**Work instructions**. Every line of the listing below needs to be reproduced exactly.

**Supplied records**.
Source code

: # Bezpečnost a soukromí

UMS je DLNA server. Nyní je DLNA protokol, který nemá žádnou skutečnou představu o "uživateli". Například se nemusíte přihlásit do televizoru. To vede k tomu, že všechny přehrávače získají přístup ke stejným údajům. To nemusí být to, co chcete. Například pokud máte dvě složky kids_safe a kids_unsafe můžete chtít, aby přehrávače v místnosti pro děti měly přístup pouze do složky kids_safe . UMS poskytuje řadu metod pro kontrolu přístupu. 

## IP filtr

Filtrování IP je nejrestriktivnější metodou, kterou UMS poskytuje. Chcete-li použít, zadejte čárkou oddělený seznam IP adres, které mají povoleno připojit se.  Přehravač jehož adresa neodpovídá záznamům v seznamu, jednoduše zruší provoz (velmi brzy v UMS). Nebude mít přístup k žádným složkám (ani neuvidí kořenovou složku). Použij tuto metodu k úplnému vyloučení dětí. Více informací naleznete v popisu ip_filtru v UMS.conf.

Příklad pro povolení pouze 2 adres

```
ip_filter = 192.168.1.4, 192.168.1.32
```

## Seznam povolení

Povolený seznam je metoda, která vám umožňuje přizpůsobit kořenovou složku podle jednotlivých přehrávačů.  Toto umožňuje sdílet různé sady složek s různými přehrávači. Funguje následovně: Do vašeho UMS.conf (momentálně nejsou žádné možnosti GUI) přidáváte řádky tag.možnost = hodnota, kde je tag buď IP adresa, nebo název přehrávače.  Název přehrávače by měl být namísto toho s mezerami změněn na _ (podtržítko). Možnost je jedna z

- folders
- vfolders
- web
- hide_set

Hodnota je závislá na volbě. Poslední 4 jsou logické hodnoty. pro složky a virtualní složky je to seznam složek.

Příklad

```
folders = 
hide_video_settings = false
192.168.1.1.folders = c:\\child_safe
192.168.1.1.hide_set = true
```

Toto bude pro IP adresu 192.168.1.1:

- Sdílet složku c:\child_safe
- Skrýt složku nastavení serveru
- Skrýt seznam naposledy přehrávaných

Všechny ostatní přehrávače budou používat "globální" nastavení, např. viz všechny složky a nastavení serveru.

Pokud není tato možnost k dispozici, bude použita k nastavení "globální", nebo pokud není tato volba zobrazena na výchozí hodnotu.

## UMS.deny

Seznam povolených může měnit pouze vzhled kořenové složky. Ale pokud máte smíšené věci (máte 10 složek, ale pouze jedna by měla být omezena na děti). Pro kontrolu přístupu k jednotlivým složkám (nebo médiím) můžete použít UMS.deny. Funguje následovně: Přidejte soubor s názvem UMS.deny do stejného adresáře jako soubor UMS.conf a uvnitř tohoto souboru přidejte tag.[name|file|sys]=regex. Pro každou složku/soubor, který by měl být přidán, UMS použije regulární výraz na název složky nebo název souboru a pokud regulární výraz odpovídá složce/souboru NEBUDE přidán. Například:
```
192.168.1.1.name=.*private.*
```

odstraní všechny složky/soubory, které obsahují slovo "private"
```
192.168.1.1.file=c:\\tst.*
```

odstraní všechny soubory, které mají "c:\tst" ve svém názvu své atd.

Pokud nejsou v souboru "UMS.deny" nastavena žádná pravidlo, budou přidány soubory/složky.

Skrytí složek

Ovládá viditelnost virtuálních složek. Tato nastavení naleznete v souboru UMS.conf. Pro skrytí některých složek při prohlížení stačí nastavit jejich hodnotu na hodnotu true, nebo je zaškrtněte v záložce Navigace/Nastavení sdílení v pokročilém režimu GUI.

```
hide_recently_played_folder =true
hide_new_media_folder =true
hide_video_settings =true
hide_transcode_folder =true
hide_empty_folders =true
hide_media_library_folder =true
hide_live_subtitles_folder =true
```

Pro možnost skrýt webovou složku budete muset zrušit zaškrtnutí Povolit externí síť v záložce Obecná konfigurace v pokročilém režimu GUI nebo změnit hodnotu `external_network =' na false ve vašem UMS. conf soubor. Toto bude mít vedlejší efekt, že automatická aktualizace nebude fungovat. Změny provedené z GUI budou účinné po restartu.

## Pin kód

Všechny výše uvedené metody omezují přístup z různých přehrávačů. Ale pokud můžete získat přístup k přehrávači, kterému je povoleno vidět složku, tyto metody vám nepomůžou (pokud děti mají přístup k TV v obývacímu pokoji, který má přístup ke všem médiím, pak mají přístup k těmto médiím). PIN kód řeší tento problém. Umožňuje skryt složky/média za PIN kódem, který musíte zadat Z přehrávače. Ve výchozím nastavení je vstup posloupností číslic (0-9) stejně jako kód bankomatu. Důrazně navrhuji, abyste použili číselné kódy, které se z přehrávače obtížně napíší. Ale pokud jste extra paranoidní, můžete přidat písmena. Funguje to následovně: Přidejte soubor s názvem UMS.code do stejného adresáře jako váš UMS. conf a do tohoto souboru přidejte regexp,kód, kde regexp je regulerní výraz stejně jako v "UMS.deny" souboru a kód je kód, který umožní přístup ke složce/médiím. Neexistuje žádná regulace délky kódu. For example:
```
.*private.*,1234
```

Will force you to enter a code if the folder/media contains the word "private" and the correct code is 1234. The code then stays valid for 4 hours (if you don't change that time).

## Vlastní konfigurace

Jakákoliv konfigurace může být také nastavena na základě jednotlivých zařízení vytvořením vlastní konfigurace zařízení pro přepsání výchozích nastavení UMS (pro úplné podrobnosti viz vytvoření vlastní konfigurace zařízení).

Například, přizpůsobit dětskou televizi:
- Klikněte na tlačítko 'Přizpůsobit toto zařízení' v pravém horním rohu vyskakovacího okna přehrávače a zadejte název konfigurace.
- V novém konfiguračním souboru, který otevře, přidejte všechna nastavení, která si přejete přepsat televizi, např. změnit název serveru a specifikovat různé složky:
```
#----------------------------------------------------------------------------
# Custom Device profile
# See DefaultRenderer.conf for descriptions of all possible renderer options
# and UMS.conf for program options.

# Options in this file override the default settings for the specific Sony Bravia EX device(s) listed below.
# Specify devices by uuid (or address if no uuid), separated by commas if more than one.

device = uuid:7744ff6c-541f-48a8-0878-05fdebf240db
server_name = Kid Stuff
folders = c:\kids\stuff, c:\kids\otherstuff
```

**Finished exercise**.
Source code

: # Bezpečnost a soukromí

UMS je DLNA server. Nyní je DLNA protokol, který nemá žádnou skutečnou představu o "uživateli". Například se nemusíte přihlásit do televizoru. To vede k tomu, že všechny přehrávače získají přístup ke stejným údajům. To nemusí být to, co chcete. Například pokud máte dvě složky kids_safe a kids_unsafe můžete chtít, aby přehrávače v místnosti pro děti měly přístup pouze do složky kids_safe . UMS poskytuje řadu metod pro kontrolu přístupu. 

## IP filtr

Filtrování IP je nejrestriktivnější metodou, kterou UMS poskytuje. Chcete-li použít, zadejte čárkou oddělený seznam IP adres, které mají povoleno připojit se.  Přehravač jehož adresa neodpovídá záznamům v seznamu, jednoduše zruší provoz (velmi brzy v UMS). Nebude mít přístup k žádným složkám (ani neuvidí kořenovou složku). Použij tuto metodu k úplnému vyloučení dětí. Více informací naleznete v popisu ip_filtru v UMS.conf.

Příklad pro povolení pouze 2 adres

```
ip_filter = 192.168.1.4, 192.168.1.32
```

## Seznam povolení

Povolený seznam je metoda, která vám umožňuje přizpůsobit kořenovou složku podle jednotlivých přehrávačů.  Toto umožňuje sdílet různé sady složek s různými přehrávači. Funguje následovně: Do vašeho UMS.conf (momentálně nejsou žádné možnosti GUI) přidáváte řádky tag.možnost = hodnota, kde je tag buď IP adresa, nebo název přehrávače.  Název přehrávače by měl být namísto toho s mezerami změněn na _ (podtržítko). Možnost je jedna z

- folders
- vfolders
- web
- hide_set

Hodnota je závislá na volbě. Poslední 4 jsou logické hodnoty. pro složky a virtualní složky je to seznam složek.

Příklad

```
folders = 
hide_video_settings = false
192.168.1.1.folders = c:\\child_safe
192.168.1.1.hide_set = true
```

Toto bude pro IP adresu 192.168.1.1:

- Sdílet složku c:\child_safe
- Skrýt složku nastavení serveru
- Skrýt seznam naposledy přehrávaných

Všechny ostatní přehrávače budou používat "globální" nastavení, např. viz všechny složky a nastavení serveru.

Pokud není tato možnost k dispozici, bude použita k nastavení "globální", nebo pokud není tato volba zobrazena na výchozí hodnotu.

## UMS.deny

Seznam povolených může měnit pouze vzhled kořenové složky. Ale pokud máte smíšené věci (máte 10 složek, ale pouze jedna by měla být omezena na děti). Pro kontrolu přístupu k jednotlivým složkám (nebo médiím) můžete použít UMS.deny. Funguje následovně: Přidejte soubor s názvem UMS.deny do stejného adresáře jako soubor UMS.conf a uvnitř tohoto souboru přidejte tag.[name|file|sys]=regex. Pro každou složku/soubor, který by měl být přidán, UMS použije regulární výraz na název složky nebo název souboru a pokud regulární výraz odpovídá složce/souboru NEBUDE přidán. Například:
```
192.168.1.1.name=.*private.*
```

odstraní všechny složky/soubory, které obsahují slovo "private"
```
192.168.1.1.file=c:\\tst.*
```

odstraní všechny soubory, které mají "c:\tst" ve svém názvu své atd.

Pokud nejsou v souboru "UMS.deny" nastavena žádná pravidlo, budou přidány soubory/složky.

Skrytí složek

Ovládá viditelnost virtuálních složek. Tato nastavení naleznete v souboru UMS.conf. Pro skrytí některých složek při prohlížení stačí nastavit jejich hodnotu na hodnotu true, nebo je zaškrtněte v záložce Navigace/Nastavení sdílení v pokročilém režimu GUI.

```
hide_recently_played_folder =true
hide_new_media_folder =true
hide_video_settings =true
hide_transcode_folder =true
hide_empty_folders =true
hide_media_library_folder =true
hide_live_subtitles_folder =true
```

Pro možnost skrýt webovou složku budete muset zrušit zaškrtnutí Povolit externí síť v záložce Obecná konfigurace v pokročilém režimu GUI nebo změnit hodnotu `external_network =' na false ve vašem UMS. conf soubor. Toto bude mít vedlejší efekt, že automatická aktualizace nebude fungovat. Změny provedené z GUI budou účinné po restartu.

## Pin kód

Všechny výše uvedené metody omezují přístup z různých přehrávačů. Ale pokud můžete získat přístup k přehrávači, kterému je povoleno vidět složku, tyto metody vám nepomůžou (pokud děti mají přístup k TV v obývacímu pokoji, který má přístup ke všem médiím, pak mají přístup k těmto médiím). PIN kód řeší tento problém. Umožňuje skryt složky/média za PIN kódem, který musíte zadat Z přehrávače. Ve výchozím nastavení je vstup posloupností číslic (0-9) stejně jako kód bankomatu. Důrazně navrhuji, abyste použili číselné kódy, které se z přehrávače obtížně napíší. Ale pokud jste extra paranoidní, můžete přidat písmena. Funguje to následovně: Přidejte soubor s názvem UMS.code do stejného adresáře jako váš UMS. conf a do tohoto souboru přidejte regexp,kód, kde regexp je regulerní výraz stejně jako v "UMS.deny" souboru a kód je kód, který umožní přístup ke složce/médiím. Neexistuje žádná regulace délky kódu. For example:
```
.*private.*,1234
```

Will force you to enter a code if the folder/media contains the word "private" and the correct code is 1234. The code then stays valid for 4 hours (if you don't change that time).

## Vlastní konfigurace

Jakákoliv konfigurace může být také nastavena na základě jednotlivých zařízení vytvořením vlastní konfigurace zařízení pro přepsání výchozích nastavení UMS (pro úplné podrobnosti viz vytvoření vlastní konfigurace zařízení).

Například, přizpůsobit dětskou televizi:
- Klikněte na tlačítko 'Přizpůsobit toto zařízení' v pravém horním rohu vyskakovacího okna přehrávače a zadejte název konfigurace.
- V novém konfiguračním souboru, který otevře, přidejte všechna nastavení, která si přejete přepsat televizi, např. změnit název serveru a specifikovat různé složky:
```
#----------------------------------------------------------------------------
# Custom Device profile
# See DefaultRenderer.conf for descriptions of all possible renderer options
# and UMS.conf for program options.

# Options in this file override the default settings for the specific Sony Bravia EX device(s) listed below.
# Specify devices by uuid (or address if no uuid), separated by commas if more than one.

device = uuid:7744ff6c-541f-48a8-0878-05fdebf240db
server_name = Kid Stuff
folders = c:\kids\stuff, c:\kids\otherstuff
```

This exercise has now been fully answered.